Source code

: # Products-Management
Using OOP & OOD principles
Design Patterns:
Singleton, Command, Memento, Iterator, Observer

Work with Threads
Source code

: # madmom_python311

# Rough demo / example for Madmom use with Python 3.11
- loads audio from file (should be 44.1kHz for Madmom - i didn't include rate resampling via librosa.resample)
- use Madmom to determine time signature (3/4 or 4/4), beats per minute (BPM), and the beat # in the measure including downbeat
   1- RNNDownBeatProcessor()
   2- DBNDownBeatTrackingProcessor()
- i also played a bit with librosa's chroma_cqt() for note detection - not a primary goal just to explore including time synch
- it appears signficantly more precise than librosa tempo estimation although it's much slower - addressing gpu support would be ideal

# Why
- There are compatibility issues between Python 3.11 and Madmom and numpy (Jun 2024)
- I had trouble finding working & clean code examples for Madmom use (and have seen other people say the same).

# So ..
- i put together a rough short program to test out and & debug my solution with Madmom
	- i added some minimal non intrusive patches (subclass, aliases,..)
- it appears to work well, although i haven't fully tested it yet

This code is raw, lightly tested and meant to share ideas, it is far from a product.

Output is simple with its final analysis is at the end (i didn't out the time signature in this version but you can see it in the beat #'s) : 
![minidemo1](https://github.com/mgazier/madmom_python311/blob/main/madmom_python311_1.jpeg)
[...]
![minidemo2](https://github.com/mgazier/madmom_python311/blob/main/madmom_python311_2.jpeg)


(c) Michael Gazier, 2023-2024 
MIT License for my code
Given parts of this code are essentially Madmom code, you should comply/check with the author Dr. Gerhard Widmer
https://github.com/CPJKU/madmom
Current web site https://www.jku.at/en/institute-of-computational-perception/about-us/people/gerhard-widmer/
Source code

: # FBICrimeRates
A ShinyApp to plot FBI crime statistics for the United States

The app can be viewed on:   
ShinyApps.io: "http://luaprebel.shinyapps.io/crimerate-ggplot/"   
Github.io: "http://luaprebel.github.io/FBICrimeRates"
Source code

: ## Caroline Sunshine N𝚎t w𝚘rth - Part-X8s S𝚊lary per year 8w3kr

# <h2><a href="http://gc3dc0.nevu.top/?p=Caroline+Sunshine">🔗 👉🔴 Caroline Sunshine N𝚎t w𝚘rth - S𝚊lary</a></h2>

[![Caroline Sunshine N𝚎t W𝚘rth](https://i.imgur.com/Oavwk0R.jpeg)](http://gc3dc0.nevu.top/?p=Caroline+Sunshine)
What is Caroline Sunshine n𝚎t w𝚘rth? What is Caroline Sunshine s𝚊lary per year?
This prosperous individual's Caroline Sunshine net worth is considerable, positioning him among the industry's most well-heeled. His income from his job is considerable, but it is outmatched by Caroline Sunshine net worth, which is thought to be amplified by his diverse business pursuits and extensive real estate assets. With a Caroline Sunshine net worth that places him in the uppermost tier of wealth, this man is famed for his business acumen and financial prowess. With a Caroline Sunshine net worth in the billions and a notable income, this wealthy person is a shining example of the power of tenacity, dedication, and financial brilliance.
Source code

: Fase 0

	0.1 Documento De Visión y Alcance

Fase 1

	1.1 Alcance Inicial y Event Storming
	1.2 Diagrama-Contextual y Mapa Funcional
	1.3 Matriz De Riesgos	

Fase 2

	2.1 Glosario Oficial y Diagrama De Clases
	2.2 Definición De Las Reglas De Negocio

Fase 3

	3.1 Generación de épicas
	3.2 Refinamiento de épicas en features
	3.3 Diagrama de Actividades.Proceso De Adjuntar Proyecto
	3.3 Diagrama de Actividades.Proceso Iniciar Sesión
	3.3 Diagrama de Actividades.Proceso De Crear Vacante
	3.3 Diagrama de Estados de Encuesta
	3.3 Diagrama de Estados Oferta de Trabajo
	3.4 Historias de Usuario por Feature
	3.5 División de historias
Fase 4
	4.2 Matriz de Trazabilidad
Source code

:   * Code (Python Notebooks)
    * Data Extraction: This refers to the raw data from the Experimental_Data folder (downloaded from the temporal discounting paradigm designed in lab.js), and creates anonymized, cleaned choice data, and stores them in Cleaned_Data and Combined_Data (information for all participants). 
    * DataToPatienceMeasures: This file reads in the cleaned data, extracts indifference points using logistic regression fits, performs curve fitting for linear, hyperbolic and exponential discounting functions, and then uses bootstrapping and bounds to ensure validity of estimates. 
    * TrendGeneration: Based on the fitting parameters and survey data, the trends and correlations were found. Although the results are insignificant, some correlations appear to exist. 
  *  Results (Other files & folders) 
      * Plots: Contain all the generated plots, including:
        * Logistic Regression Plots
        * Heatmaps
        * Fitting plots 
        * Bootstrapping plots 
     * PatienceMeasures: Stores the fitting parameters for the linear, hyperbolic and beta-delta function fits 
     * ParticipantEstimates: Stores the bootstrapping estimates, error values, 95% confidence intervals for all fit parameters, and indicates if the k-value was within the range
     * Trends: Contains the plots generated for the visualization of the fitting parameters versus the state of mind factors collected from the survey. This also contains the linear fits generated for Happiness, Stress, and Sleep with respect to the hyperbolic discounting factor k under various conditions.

## WORK ITEM
Could you restate word for word the lines above from the one containing "3.4 Historias de Usuario por Feature" through the one containing "Code (Python Notebooks)", both included, and nothing else?

## RESPONSE TO THIS EXERCISE
	3.4 Historias de Usuario por Feature
	3.5 División de historias
Fase 4
	4.2 Matriz de Trazabilidad
Source code

:   * Code (Python Notebooks)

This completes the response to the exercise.